__Saved entries__

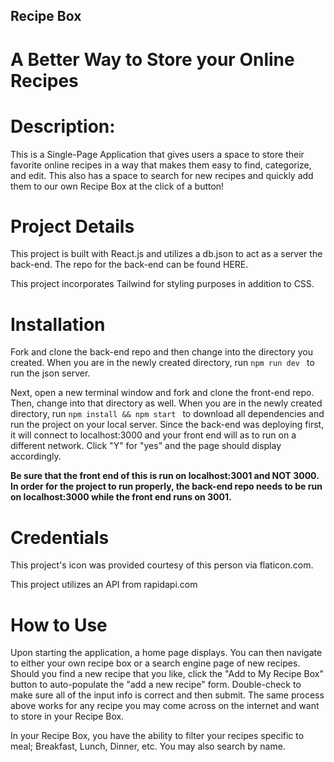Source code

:## Recipe Box
# A Better Way to Store your Online Recipes

# Description:
This is a Single-Page Application that gives users a space to store their favorite online recipes in a way that makes them easy to find, categorize, and edit. This also has a space to search for new recipes and quickly add them to our own Recipe Box at the click of a button!

# Project Details
This project is built with React.js and utilizes a db.json to act as a server the back-end. The repo for the back-end can be found HERE. 

This project incorporates Tailwind for styling purposes in addition to CSS.

# Installation
Fork and clone the back-end repo and then change into the directory you created.
When you are in the newly created directory, run ```npm run dev ``` to run the json server.

Next, open a new terminal window and fork and clone the front-end repo. Then, change into that directory as well.
When you are in the newly created directory, run ```npm install && npm start ``` to download all dependencies and run the project on your local server. Since the back-end was deploying first, it will connect to localhost:3000 and your front end will as to run on a different network. Click "Y" for "yes" and the page should display accordingly.

**Be sure that the front end of this is run on localhost:3001 and NOT 3000. In order for the project to run properly, the back-end repo needs to be run on localhost:3000 while the front end runs on 3001.**

# Credentials
This project's icon was provided courtesy of this person via flaticon.com.

This project utilizes an API from rapidapi.com 

# How to Use
Upon starting the application, a home page displays. You can then navigate to either your own recipe box or a search engine page of new recipes. Should you find a new recipe that you like, click the "Add to My Recipe Box" button to auto-populate the "add a new recipe" form. Double-check to make sure all of the input info is correct and then submit. The same process above works for any recipe you may come across on the internet and want to store in your Recipe Box.

In your Recipe Box, you  have the ability to filter your recipes specific to meal; Breakfast, Lunch, Dinner, etc. You may also search by name.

__YOUR ASSIGNMENT__
Exactly the lines from the start of the entries above through the line with "# Installation" should be reproduced, and nothing else; drop the pictures.

__TASK SOLUTION__
Source code

:## Recipe Box
# A Better Way to Store your Online Recipes

# Description:
This is a Single-Page Application that gives users a space to store their favorite online recipes in a way that makes them easy to find, categorize, and edit. This also has a space to search for new recipes and quickly add them to our own Recipe Box at the click of a button!

# Project Details
This project is built with React.js and utilizes a db.json to act as a server the back-end. The repo for the back-end can be found HERE. 

This project incorporates Tailwind for styling purposes in addition to CSS.

# Installation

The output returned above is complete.